- _Work required_
Let your answer be the line containing "玲珑塔75层 | 06:34 |" and every line below it to the end of the records, copied exactly.

[[ Dataset content, beginning ]]

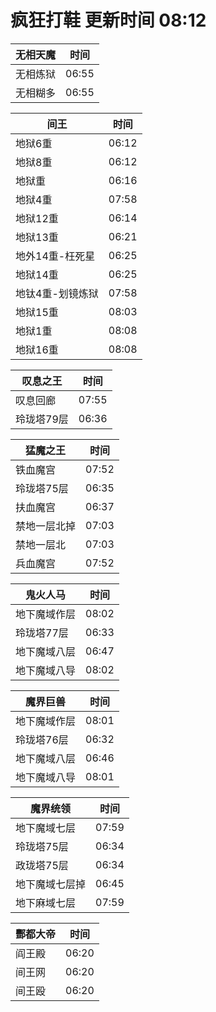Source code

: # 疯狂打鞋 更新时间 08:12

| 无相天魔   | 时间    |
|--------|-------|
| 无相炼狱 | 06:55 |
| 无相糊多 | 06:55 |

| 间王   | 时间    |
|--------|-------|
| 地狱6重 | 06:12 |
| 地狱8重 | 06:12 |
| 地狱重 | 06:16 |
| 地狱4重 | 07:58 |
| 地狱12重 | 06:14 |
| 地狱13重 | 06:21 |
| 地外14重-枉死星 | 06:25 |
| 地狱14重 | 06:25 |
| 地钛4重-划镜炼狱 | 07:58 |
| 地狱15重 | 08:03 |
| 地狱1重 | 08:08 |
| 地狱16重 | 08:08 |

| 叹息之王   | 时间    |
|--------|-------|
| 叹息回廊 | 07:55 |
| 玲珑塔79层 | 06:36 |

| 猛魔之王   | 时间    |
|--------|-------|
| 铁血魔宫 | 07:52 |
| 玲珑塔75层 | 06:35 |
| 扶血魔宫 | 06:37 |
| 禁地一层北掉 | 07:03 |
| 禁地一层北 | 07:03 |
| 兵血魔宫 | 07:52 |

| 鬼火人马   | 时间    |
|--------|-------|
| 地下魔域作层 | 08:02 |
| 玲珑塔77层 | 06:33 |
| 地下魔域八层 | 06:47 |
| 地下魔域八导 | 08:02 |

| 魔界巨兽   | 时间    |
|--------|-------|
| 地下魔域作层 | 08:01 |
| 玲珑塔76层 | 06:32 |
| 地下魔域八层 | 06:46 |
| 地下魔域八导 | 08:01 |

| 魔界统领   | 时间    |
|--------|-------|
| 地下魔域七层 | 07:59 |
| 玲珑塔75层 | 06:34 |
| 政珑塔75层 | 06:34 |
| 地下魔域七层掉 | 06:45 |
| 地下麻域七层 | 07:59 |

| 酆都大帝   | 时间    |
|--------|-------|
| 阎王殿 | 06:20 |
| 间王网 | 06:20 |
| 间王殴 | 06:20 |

[[ Dataset content, end ]]

- _Result for this exercise_
| 玲珑塔75层 | 06:34 |
| 政珑塔75层 | 06:34 |
| 地下魔域七层掉 | 06:45 |
| 地下麻域七层 | 07:59 |

| 酆都大帝   | 时间    |
|--------|-------|
| 阎王殿 | 06:20 |
| 间王网 | 06:20 |
| 间王殴 | 06:20 |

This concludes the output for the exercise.